### Listed records

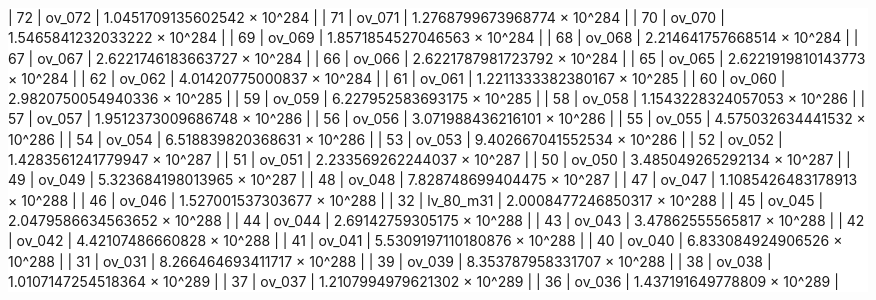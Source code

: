 | 72 | ov_072 | 1.0451709135602542 × 10^284 |
| 71 | ov_071 | 1.2768799673968774 × 10^284 |
| 70 | ov_070 | 1.5465841232033222 × 10^284 |
| 69 | ov_069 | 1.8571854527046563 × 10^284 |
| 68 | ov_068 | 2.214641757668514 × 10^284 |
| 67 | ov_067 | 2.6221746183663727 × 10^284 |
| 66 | ov_066 | 2.6221787981723792 × 10^284 |
| 65 | ov_065 | 2.6221919810143773 × 10^284 |
| 62 | ov_062 | 4.01420775000837 × 10^284 |
| 61 | ov_061 | 1.2211333382380167 × 10^285 |
| 60 | ov_060 | 2.9820750054940336 × 10^285 |
| 59 | ov_059 | 6.227952583693175 × 10^285 |
| 58 | ov_058 | 1.1543228324057053 × 10^286 |
| 57 | ov_057 | 1.9512373009686748 × 10^286 |
| 56 | ov_056 | 3.071988436216101 × 10^286 |
| 55 | ov_055 | 4.575032634441532 × 10^286 |
| 54 | ov_054 | 6.518839820368631 × 10^286 |
| 53 | ov_053 | 9.402667041552534 × 10^286 |
| 52 | ov_052 | 1.4283561241779947 × 10^287 |
| 51 | ov_051 | 2.233569262244037 × 10^287 |
| 50 | ov_050 | 3.485049265292134 × 10^287 |
| 49 | ov_049 | 5.323684198013965 × 10^287 |
| 48 | ov_048 | 7.828748699404475 × 10^287 |
| 47 | ov_047 | 1.1085426483178913 × 10^288 |
| 46 | ov_046 | 1.527001537303677 × 10^288 |
| 32 | lv_80_m31 | 2.0008477246850317 × 10^288 |
| 45 | ov_045 | 2.0479586634563652 × 10^288 |
| 44 | ov_044 | 2.69142759305175 × 10^288 |
| 43 | ov_043 | 3.47862555565817 × 10^288 |
| 42 | ov_042 | 4.42107486660828 × 10^288 |
| 41 | ov_041 | 5.5309197110180876 × 10^288 |
| 40 | ov_040 | 6.833084924906526 × 10^288 |
| 31 | ov_031 | 8.266464693411717 × 10^288 |
| 39 | ov_039 | 8.353787958331707 × 10^288 |
| 38 | ov_038 | 1.0107147254518364 × 10^289 |
| 37 | ov_037 | 1.2107994979621302 × 10^289 |
| 36 | ov_036 | 1.437191649778809 × 10^289 |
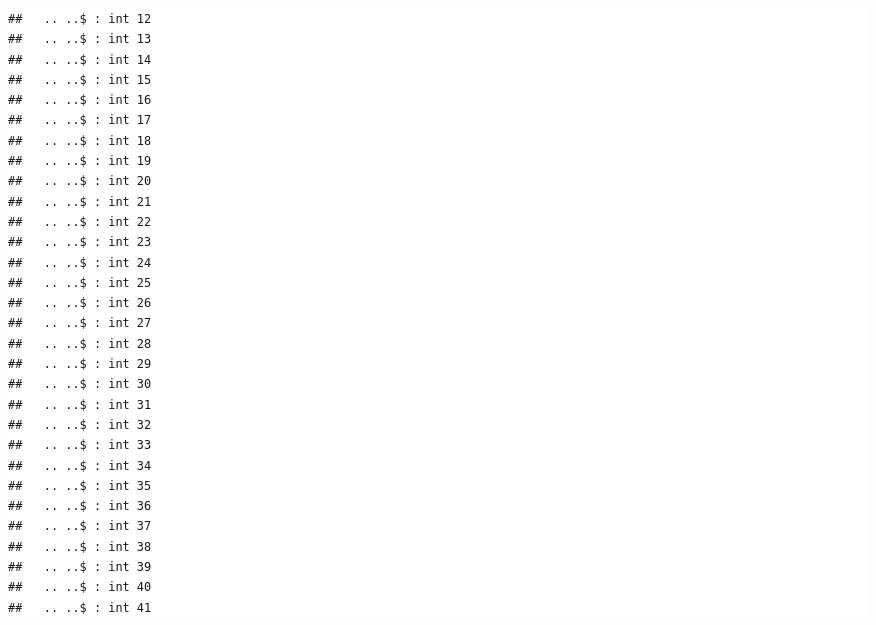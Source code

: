     ##   .. ..$ : int 12
    ##   .. ..$ : int 13
    ##   .. ..$ : int 14
    ##   .. ..$ : int 15
    ##   .. ..$ : int 16
    ##   .. ..$ : int 17
    ##   .. ..$ : int 18
    ##   .. ..$ : int 19
    ##   .. ..$ : int 20
    ##   .. ..$ : int 21
    ##   .. ..$ : int 22
    ##   .. ..$ : int 23
    ##   .. ..$ : int 24
    ##   .. ..$ : int 25
    ##   .. ..$ : int 26
    ##   .. ..$ : int 27
    ##   .. ..$ : int 28
    ##   .. ..$ : int 29
    ##   .. ..$ : int 30
    ##   .. ..$ : int 31
    ##   .. ..$ : int 32
    ##   .. ..$ : int 33
    ##   .. ..$ : int 34
    ##   .. ..$ : int 35
    ##   .. ..$ : int 36
    ##   .. ..$ : int 37
    ##   .. ..$ : int 38
    ##   .. ..$ : int 39
    ##   .. ..$ : int 40
    ##   .. ..$ : int 41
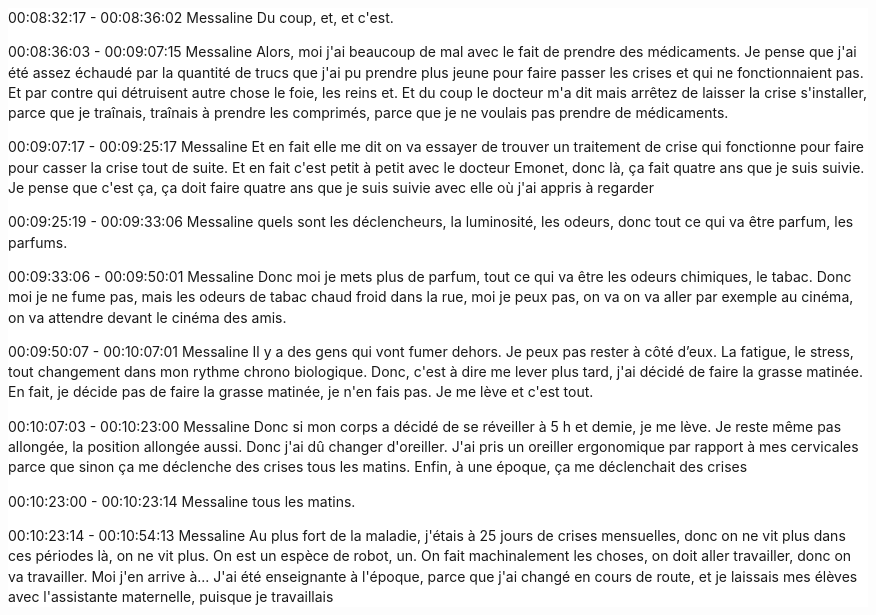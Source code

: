 00:08:32:17 - 00:08:36:02
Messaline
Du coup, et, et c'est.

00:08:36:03 - 00:09:07:15
Messaline
Alors, moi j'ai beaucoup de mal avec le fait de prendre des médicaments. Je pense que j'ai été assez échaudé par la quantité de trucs que j'ai pu prendre plus jeune pour faire passer les crises et qui ne fonctionnaient pas. Et par contre qui détruisent autre chose le foie, les reins et. Et du coup le docteur m'a dit mais arrêtez de laisser la crise s'installer, parce que je traînais, traînais à prendre les comprimés, parce que je ne voulais pas prendre de médicaments.

00:09:07:17 - 00:09:25:17
Messaline
Et en fait elle me dit on va essayer de trouver un traitement de crise qui fonctionne pour faire pour casser la crise tout de suite. Et en fait c'est petit à petit avec le docteur Emonet, donc là, ça fait quatre ans que je suis suivie. Je pense que c'est ça, ça doit faire quatre ans que je suis suivie avec elle où j'ai appris à regarder

00:09:25:19 - 00:09:33:06
Messaline
quels sont les déclencheurs, la luminosité, les odeurs, donc tout ce qui va être parfum, les parfums.

00:09:33:06 - 00:09:50:01
Messaline
Donc moi je mets plus de parfum, tout ce qui va être les odeurs chimiques, le tabac. Donc moi je ne fume pas, mais les odeurs de tabac chaud froid dans la rue, moi je peux pas, on va on va aller par exemple au cinéma, on va attendre devant le cinéma des amis.

00:09:50:07 - 00:10:07:01
Messaline
Il y a des gens qui vont fumer dehors. Je peux pas rester à côté d’eux. La fatigue, le stress, tout changement dans mon rythme chrono biologique. Donc, c'est à dire me lever plus tard, j'ai décidé de faire la grasse matinée. En fait, je décide pas de faire la grasse matinée, je n'en fais pas. Je me lève et c'est tout.

00:10:07:03 - 00:10:23:00
Messaline
Donc si mon corps a décidé de se réveiller à 5 h et demie, je me lève. Je reste même pas allongée, la position allongée aussi. Donc j'ai dû changer d'oreiller. J'ai pris un oreiller ergonomique par rapport à mes cervicales parce que sinon ça me déclenche des crises tous les matins. Enfin, à une époque, ça me déclenchait des crises

00:10:23:00 - 00:10:23:14
Messaline
tous les matins.

00:10:23:14 - 00:10:54:13
Messaline
Au plus fort de la maladie, j'étais à 25 jours de crises mensuelles, donc on ne vit plus dans ces périodes là, on ne vit plus. On est un espèce de robot, un. On fait machinalement les choses, on doit aller travailler, donc on va travailler. Moi j'en arrive à... J'ai été enseignante à l'époque, parce que j'ai changé en cours de route, et je laissais mes élèves avec l'assistante maternelle, puisque je travaillais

### Assignment
Check each line of the data above for the word "coup" and copy the ones where it is found.

### Exercise output
Du coup, et, et c'est.
Alors, moi j'ai beaucoup de mal avec le fait de prendre des médicaments. Je pense que j'ai été assez échaudé par la quantité de trucs que j'ai pu prendre plus jeune pour faire passer les crises et qui ne fonctionnaient pas. Et par contre qui détruisent autre chose le foie, les reins et. Et du coup le docteur m'a dit mais arrêtez de laisser la crise s'installer, parce que je traînais, traînais à prendre les comprimés, parce que je ne voulais pas prendre de médicaments.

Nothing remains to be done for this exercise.